The Life in the Land Project Receives Montana Watershed Stewardship Award
Elevating Holistic, Community-Focused Conservation across Montana
The Life in the Land documentary film and podcast series has become a touchstone for sharing the benefits of holistic, collaborative conservation initiatives across Montana. Through four films and 23 podcast episodes, the Life in the Land Project is building support and understanding for the Watershed Approach to conservation, elevating the voices of community leaders, ranchers, conservationists, and others from rural and tribal communities and showing how they are working together to promote resilient communities and landscapes for all life to thrive.
The project came about when a group of Montanans involved in collaborative conservation partnered with filmmaker Lara Tomov of Stories for Action. This group and other community members have provided a vision and direction for the project from the beginning, involving local people in crafting their own narratives. The content from Blackfeet Nation was Co-Produced by Lailani Upham of Iron Shield Creative.
The films feature the Big Hole Valley (featuring the Big Hole Watershed Committee), Central Montana Plains (featuring the Musselshell Watershed Coalition, Winnett ACES, the Matador Ranch, Ranchers Stewardship Alliance, and others), Blackfeet Nation (featuring Piikani Lodge Health Institute and other community members speaking to connections to the land and traditional lifeways), and the Seeley-Swan Region (featuring Swan Valley Connections, Clearwater Resource Council, Pyramid Lumber, the Confederated Salish and Kootenai Tribes Forestry Department, and the Mission Mountain Youth Crew).

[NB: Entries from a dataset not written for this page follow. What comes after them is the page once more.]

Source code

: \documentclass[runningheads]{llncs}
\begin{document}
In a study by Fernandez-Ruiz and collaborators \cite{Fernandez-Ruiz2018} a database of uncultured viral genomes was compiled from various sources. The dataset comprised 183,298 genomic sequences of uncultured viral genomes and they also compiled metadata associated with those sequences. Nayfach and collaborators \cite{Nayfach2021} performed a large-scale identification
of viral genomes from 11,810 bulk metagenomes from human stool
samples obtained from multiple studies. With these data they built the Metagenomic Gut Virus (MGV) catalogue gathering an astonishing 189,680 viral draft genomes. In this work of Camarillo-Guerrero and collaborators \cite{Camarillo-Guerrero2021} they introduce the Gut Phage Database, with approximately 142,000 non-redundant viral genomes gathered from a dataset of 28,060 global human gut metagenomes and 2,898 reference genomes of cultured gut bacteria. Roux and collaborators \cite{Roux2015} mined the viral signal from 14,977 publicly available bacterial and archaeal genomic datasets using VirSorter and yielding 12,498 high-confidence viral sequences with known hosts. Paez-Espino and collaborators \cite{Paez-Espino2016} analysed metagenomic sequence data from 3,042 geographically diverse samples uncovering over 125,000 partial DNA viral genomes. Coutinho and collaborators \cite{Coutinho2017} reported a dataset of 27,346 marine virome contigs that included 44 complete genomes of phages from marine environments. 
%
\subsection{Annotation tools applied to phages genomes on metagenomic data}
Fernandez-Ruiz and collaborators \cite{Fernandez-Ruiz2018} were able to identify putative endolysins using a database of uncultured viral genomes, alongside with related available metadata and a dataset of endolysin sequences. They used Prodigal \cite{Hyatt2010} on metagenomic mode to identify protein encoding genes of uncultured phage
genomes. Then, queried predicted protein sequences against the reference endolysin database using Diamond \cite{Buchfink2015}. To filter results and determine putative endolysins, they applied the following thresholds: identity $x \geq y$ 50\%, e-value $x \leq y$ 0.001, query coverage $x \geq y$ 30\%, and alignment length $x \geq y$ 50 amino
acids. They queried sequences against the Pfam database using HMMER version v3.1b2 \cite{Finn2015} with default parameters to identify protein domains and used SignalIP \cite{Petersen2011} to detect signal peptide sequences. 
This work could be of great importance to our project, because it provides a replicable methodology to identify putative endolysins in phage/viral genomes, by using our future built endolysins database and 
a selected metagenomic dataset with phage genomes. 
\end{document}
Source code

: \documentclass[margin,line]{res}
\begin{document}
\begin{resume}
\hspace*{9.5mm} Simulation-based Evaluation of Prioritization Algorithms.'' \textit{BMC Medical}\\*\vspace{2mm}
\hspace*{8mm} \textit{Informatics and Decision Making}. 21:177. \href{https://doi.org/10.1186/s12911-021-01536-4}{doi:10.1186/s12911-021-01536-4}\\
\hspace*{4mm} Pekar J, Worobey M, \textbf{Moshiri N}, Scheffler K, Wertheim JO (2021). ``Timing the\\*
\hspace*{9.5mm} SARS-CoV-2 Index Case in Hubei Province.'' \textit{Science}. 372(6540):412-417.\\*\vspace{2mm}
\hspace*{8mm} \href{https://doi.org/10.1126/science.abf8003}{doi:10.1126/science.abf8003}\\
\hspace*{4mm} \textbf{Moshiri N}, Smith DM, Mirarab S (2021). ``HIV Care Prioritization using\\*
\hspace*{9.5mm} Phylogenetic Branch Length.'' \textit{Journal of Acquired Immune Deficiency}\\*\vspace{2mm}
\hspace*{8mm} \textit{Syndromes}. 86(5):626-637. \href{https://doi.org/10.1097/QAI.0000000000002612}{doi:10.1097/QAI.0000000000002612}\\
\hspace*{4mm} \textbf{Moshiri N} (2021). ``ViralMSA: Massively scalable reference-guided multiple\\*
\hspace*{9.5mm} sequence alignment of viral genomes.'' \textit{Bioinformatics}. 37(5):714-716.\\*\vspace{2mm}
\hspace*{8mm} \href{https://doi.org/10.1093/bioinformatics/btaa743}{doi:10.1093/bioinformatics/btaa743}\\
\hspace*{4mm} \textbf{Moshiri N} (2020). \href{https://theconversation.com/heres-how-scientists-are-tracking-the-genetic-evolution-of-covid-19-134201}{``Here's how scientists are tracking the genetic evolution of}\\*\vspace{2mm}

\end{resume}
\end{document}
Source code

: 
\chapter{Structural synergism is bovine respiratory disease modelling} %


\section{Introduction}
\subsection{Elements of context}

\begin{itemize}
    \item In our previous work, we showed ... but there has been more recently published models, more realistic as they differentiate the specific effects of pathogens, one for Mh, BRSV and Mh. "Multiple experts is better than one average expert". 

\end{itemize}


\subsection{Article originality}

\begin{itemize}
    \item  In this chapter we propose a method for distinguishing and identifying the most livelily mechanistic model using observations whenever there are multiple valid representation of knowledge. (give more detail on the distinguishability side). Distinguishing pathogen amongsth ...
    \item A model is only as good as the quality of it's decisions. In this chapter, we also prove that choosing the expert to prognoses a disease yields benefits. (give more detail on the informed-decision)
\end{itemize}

The podcasts include the full interviews from the films as well as additional topics centered around collaborative and community-based approaches in Montana. Two additional films (one on community development work in Wyola in the Apsáalooke Nation, and one featuring messages of community connections to the Upper Yellowstone River) and 4 additional podcast episodes are in progress.
Sharing the Importance of Local, Collaborative Conservation
Since the Life in the Land Project launched in Spring 2022, the films have provided a platform for communicating the importance of the Watershed Approach to conservation, where diverse community partners with different perspectives come together to care for their common home. By highlighting these partnerships and the nuance that exists in Montana’s communities and watersheds, Life in the Land hopes to promote dialogue, open minds, and be an antidote to current divides and prejudices.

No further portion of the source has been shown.